• Requirement: A single stretch of the material below is to be transcribed exactly, starting at the line with "a single run" and ending after the line with "8. Note each".

■ ■ ■ ■ ■ ■ ■

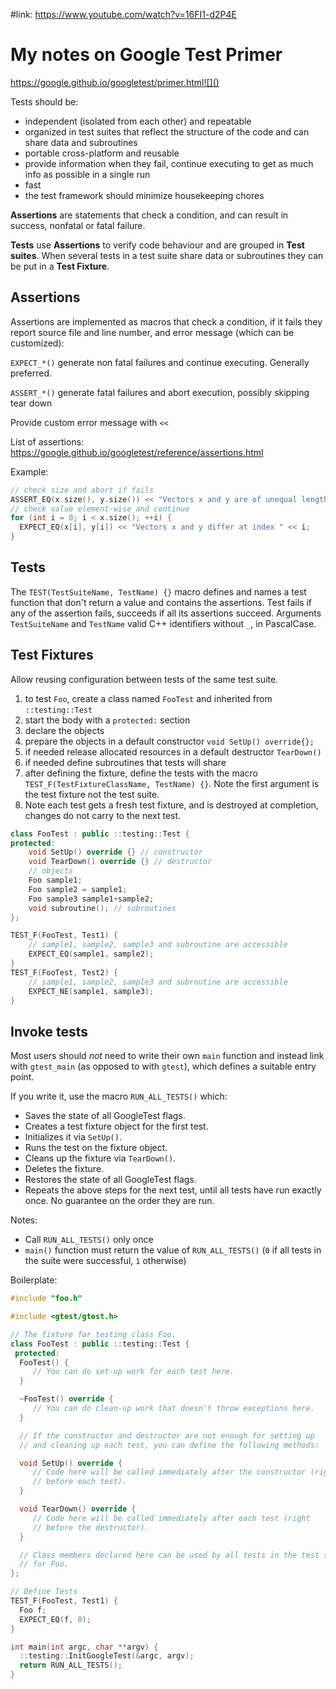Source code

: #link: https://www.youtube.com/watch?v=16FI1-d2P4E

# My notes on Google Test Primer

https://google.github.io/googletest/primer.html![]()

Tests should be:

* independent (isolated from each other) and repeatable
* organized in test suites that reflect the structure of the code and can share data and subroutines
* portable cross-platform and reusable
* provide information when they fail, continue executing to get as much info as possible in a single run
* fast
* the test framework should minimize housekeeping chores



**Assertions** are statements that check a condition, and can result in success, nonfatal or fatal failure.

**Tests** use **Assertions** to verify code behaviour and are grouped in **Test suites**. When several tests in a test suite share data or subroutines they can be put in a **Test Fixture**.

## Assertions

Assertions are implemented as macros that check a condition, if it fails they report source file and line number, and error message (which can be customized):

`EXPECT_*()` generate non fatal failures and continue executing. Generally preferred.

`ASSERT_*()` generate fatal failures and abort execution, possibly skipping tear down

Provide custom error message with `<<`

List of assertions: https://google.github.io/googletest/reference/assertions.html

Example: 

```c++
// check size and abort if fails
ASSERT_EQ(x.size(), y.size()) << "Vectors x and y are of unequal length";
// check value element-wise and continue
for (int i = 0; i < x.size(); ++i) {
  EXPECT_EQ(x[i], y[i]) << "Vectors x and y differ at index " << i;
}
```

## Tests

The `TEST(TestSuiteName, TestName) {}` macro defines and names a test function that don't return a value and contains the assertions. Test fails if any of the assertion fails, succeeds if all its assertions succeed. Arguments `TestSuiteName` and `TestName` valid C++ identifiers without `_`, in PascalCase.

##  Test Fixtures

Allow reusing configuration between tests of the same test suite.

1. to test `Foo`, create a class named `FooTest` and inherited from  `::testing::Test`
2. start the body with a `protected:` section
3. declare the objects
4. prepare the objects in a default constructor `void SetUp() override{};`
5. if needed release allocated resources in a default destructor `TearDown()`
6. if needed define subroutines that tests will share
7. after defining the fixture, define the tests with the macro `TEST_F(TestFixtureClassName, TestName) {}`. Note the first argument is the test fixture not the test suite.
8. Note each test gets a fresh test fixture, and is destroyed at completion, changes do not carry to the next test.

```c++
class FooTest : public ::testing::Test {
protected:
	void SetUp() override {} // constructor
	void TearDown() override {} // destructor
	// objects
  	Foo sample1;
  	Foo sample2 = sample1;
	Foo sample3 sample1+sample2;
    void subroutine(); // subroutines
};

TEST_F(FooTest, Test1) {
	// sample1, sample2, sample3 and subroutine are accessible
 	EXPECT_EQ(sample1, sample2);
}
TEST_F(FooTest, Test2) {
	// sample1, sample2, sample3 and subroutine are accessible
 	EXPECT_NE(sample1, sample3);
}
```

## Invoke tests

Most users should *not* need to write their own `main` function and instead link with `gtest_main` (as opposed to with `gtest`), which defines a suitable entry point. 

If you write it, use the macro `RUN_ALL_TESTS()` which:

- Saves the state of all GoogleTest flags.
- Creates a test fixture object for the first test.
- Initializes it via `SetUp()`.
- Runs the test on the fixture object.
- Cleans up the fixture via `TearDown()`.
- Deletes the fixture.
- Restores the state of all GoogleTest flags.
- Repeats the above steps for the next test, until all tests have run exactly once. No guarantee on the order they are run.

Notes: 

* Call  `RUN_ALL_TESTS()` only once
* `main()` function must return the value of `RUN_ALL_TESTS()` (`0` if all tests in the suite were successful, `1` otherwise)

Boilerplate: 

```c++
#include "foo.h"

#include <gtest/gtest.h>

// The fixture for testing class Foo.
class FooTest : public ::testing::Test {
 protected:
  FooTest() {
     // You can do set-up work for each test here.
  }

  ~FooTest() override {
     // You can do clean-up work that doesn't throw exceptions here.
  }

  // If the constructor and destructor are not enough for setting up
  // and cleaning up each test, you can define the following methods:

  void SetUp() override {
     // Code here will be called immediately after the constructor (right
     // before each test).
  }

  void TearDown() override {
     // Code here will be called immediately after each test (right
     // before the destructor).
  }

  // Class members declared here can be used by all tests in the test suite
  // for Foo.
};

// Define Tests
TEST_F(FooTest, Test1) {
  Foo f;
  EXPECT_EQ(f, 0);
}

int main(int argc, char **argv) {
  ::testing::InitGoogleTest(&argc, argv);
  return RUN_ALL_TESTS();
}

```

■ ■ ■ ■ ■ ■ ■

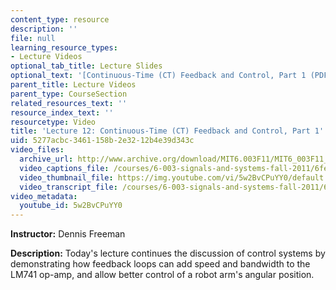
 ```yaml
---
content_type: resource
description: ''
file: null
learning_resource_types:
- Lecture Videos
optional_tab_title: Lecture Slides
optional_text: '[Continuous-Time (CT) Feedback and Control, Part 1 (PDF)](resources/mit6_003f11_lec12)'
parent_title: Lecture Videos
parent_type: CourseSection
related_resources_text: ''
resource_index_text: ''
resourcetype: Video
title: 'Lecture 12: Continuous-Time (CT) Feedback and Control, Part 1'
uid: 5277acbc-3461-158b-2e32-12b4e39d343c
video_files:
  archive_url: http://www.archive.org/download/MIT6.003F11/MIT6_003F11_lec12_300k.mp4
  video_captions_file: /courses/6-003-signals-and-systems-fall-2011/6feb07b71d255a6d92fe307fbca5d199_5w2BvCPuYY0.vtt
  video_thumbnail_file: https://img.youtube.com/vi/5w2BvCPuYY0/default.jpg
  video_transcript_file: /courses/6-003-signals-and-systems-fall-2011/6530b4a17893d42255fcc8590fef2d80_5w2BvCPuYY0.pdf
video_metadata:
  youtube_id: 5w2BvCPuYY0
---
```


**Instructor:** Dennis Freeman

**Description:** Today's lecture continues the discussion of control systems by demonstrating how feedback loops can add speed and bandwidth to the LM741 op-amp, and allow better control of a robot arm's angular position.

■ ■ ■ ■ ■ ■ ■

• Written solution:
* provide information when they fail, continue executing to get as much info as possible in a single run
* fast
* the test framework should minimize housekeeping chores



**Assertions** are statements that check a condition, and can result in success, nonfatal or fatal failure.

**Tests** use **Assertions** to verify code behaviour and are grouped in **Test suites**. When several tests in a test suite share data or subroutines they can be put in a **Test Fixture**.

## Assertions

Assertions are implemented as macros that check a condition, if it fails they report source file and line number, and error message (which can be customized):

`EXPECT_*()` generate non fatal failures and continue executing. Generally preferred.

`ASSERT_*()` generate fatal failures and abort execution, possibly skipping tear down

Provide custom error message with `<<`

List of assertions: https://google.github.io/googletest/reference/assertions.html

Example: 

```c++
// check size and abort if fails
ASSERT_EQ(x.size(), y.size()) << "Vectors x and y are of unequal length";
// check value element-wise and continue
for (int i = 0; i < x.size(); ++i) {
  EXPECT_EQ(x[i], y[i]) << "Vectors x and y differ at index " << i;
}
```

## Tests

The `TEST(TestSuiteName, TestName) {}` macro defines and names a test function that don't return a value and contains the assertions. Test fails if any of the assertion fails, succeeds if all its assertions succeed. Arguments `TestSuiteName` and `TestName` valid C++ identifiers without `_`, in PascalCase.

##  Test Fixtures

Allow reusing configuration between tests of the same test suite.

1. to test `Foo`, create a class named `FooTest` and inherited from  `::testing::Test`
2. start the body with a `protected:` section
3. declare the objects
4. prepare the objects in a default constructor `void SetUp() override{};`
5. if needed release allocated resources in a default destructor `TearDown()`
6. if needed define subroutines that tests will share
7. after defining the fixture, define the tests with the macro `TEST_F(TestFixtureClassName, TestName) {}`. Note the first argument is the test fixture not the test suite.
8. Note each test gets a fresh test fixture, and is destroyed at completion, changes do not carry to the next test.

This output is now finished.